PROBLEM TO WORK ON
Work out how many lines in the data hold the string "system". Reply with only that number.

──────────────────────────────

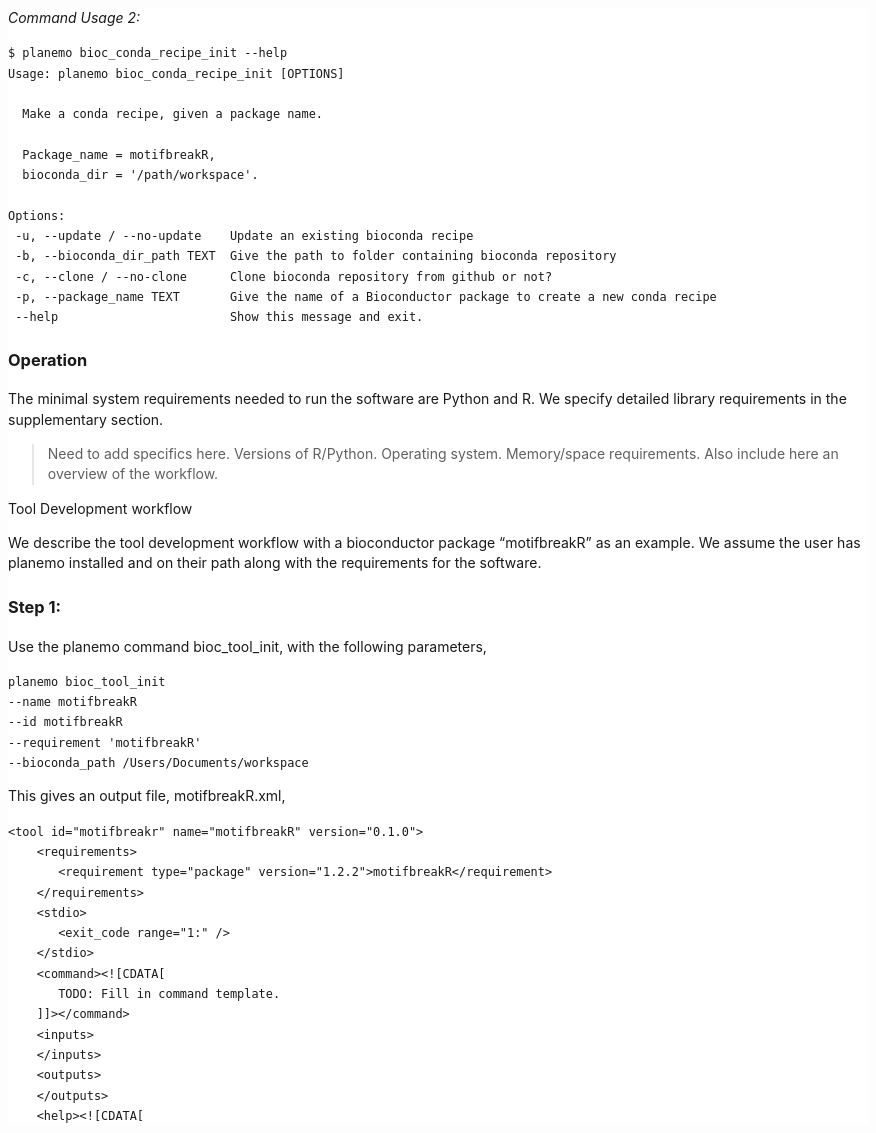 *Command Usage 2:*

```
$ planemo bioc_conda_recipe_init --help
Usage: planemo bioc_conda_recipe_init [OPTIONS]

  Make a conda recipe, given a package name.

  Package_name = motifbreakR, 
  bioconda_dir = '/path/workspace'.

Options:
 -u, --update / --no-update    Update an existing bioconda recipe
 -b, --bioconda_dir_path TEXT  Give the path to folder containing bioconda repository
 -c, --clone / --no-clone      Clone bioconda repository from github or not?
 -p, --package_name TEXT       Give the name of a Bioconductor package to create a new conda recipe
 --help                        Show this message and exit.
```

### Operation

The minimal system requirements needed to run the software are Python and R. We specify detailed library requirements in the supplementary section. 

> Need to add specifics here. Versions of R/Python. Operating system. Memory/space requirements. Also include here an overview of the workflow.

Tool Development workflow

We describe the tool development workflow with a bioconductor package “motifbreakR” as an example. We assume the user has planemo installed and on their path along with the requirements for the software.

### Step 1: 

Use the  planemo command bioc_tool_init, with the following parameters,

```	
planemo bioc_tool_init 
--name motifbreakR 
--id motifbreakR 
--requirement 'motifbreakR'
--bioconda_path /Users/Documents/workspace
```

This gives an output file,  motifbreakR.xml,

```
<tool id="motifbreakr" name="motifbreakR" version="0.1.0">
    <requirements>
       <requirement type="package" version="1.2.2">motifbreakR</requirement>
    </requirements>
    <stdio>
       <exit_code range="1:" />
    </stdio>
    <command><![CDATA[
       TODO: Fill in command template.
    ]]></command>
    <inputs>
    </inputs>
    <outputs>
    </outputs>
    <help><![CDATA[
```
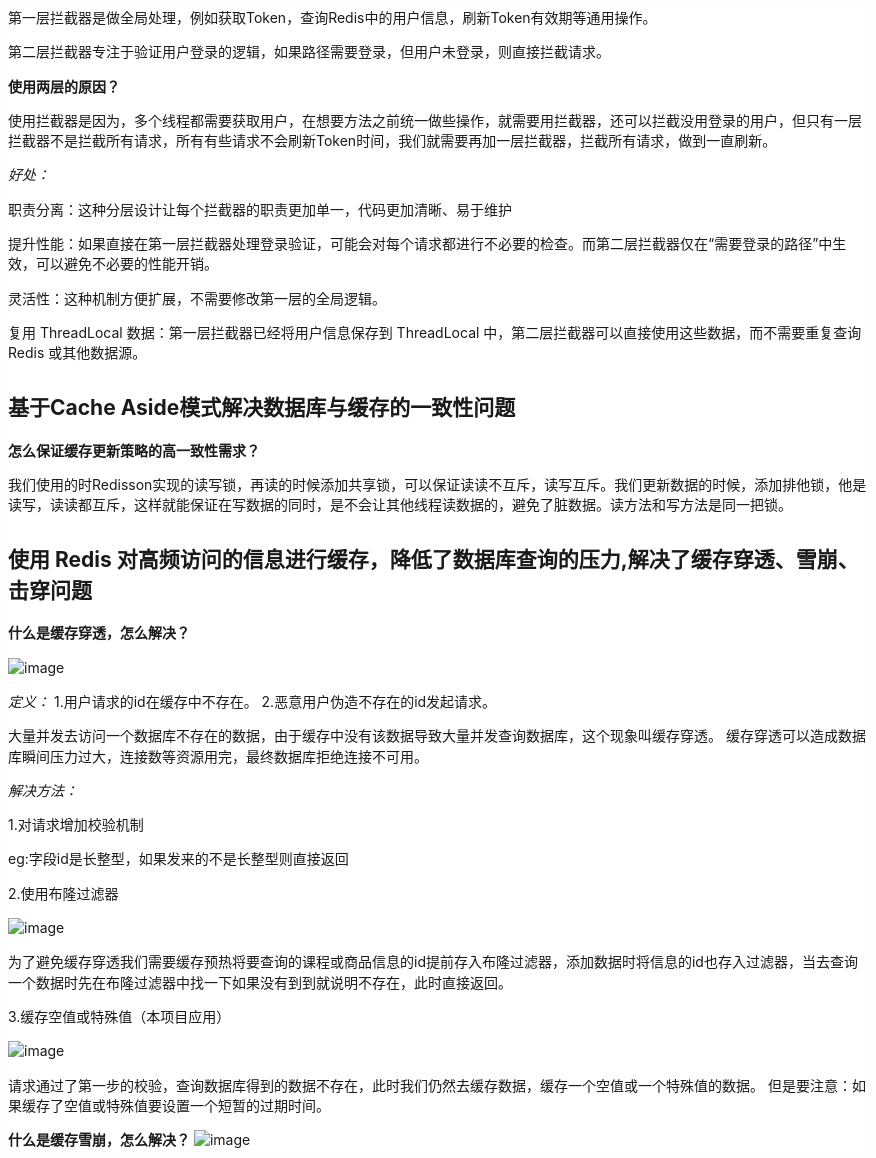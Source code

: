 第一层拦截器是做全局处理，例如获取Token，查询Redis中的用户信息，刷新Token有效期等通用操作。

第二层拦截器专注于验证用户登录的逻辑，如果路径需要登录，但用户未登录，则直接拦截请求。

**使用两层的原因？**

使用拦截器是因为，多个线程都需要获取用户，在想要方法之前统一做些操作，就需要用拦截器，还可以拦截没用登录的用户，但只有一层拦截器不是拦截所有请求，所有有些请求不会刷新Token时间，我们就需要再加一层拦截器，拦截所有请求，做到一直刷新。

*好处：*

职责分离：这种分层设计让每个拦截器的职责更加单一，代码更加清晰、易于维护

提升性能：如果直接在第一层拦截器处理登录验证，可能会对每个请求都进行不必要的检查。而第二层拦截器仅在“需要登录的路径”中生效，可以避免不必要的性能开销。

灵活性：这种机制方便扩展，不需要修改第一层的全局逻辑。

复用 ThreadLocal 数据：第一层拦截器已经将用户信息保存到 ThreadLocal 中，第二层拦截器可以直接使用这些数据，而不需要重复查询 Redis 或其他数据源。

## 基于Cache Aside模式解决数据库与缓存的一致性问题

**怎么保证缓存更新策略的高一致性需求？**

我们使用的时Redisson实现的读写锁，再读的时候添加共享锁，可以保证读读不互斥，读写互斥。我们更新数据的时候，添加排他锁，他是读写，读读都互斥，这样就能保证在写数据的同时，是不会让其他线程读数据的，避免了脏数据。读方法和写方法是同一把锁。

## 使用 Redis 对高频访问的信息进行缓存，降低了数据库查询的压力,解决了缓存穿透、雪崩、击穿问题

**什么是缓存穿透，怎么解决？**

![image](https://github.com/user-attachments/assets/30fdea5c-f0ef-46f8-ab6f-cbfd65e78072)

*定义：* 1.用户请求的id在缓存中不存在。
        2.恶意用户伪造不存在的id发起请求。
     
大量并发去访问一个数据库不存在的数据，由于缓存中没有该数据导致大量并发查询数据库，这个现象叫缓存穿透。
缓存穿透可以造成数据库瞬间压力过大，连接数等资源用完，最终数据库拒绝连接不可用。

*解决方法：*

1.对请求增加校验机制

eg:字段id是长整型，如果发来的不是长整型则直接返回

2.使用布隆过滤器

![image](https://github.com/user-attachments/assets/86652912-0713-426c-a842-0366067c4225)

为了避免缓存穿透我们需要缓存预热将要查询的课程或商品信息的id提前存入布隆过滤器，添加数据时将信息的id也存入过滤器，当去查询一个数据时先在布隆过滤器中找一下如果没有到到就说明不存在，此时直接返回。

3.缓存空值或特殊值（本项目应用）

![image](https://github.com/user-attachments/assets/9d185eb4-4080-4bad-8d41-f4ba3a670372)

请求通过了第一步的校验，查询数据库得到的数据不存在，此时我们仍然去缓存数据，缓存一个空值或一个特殊值的数据。
但是要注意：如果缓存了空值或特殊值要设置一个短暂的过期时间。

**什么是缓存雪崩，怎么解决？**
![image](https://github.com/user-attachments/assets/758bf96d-af23-4d89-91de-71f96c001be6)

──────────────────────────────

TASK OUTPUT
2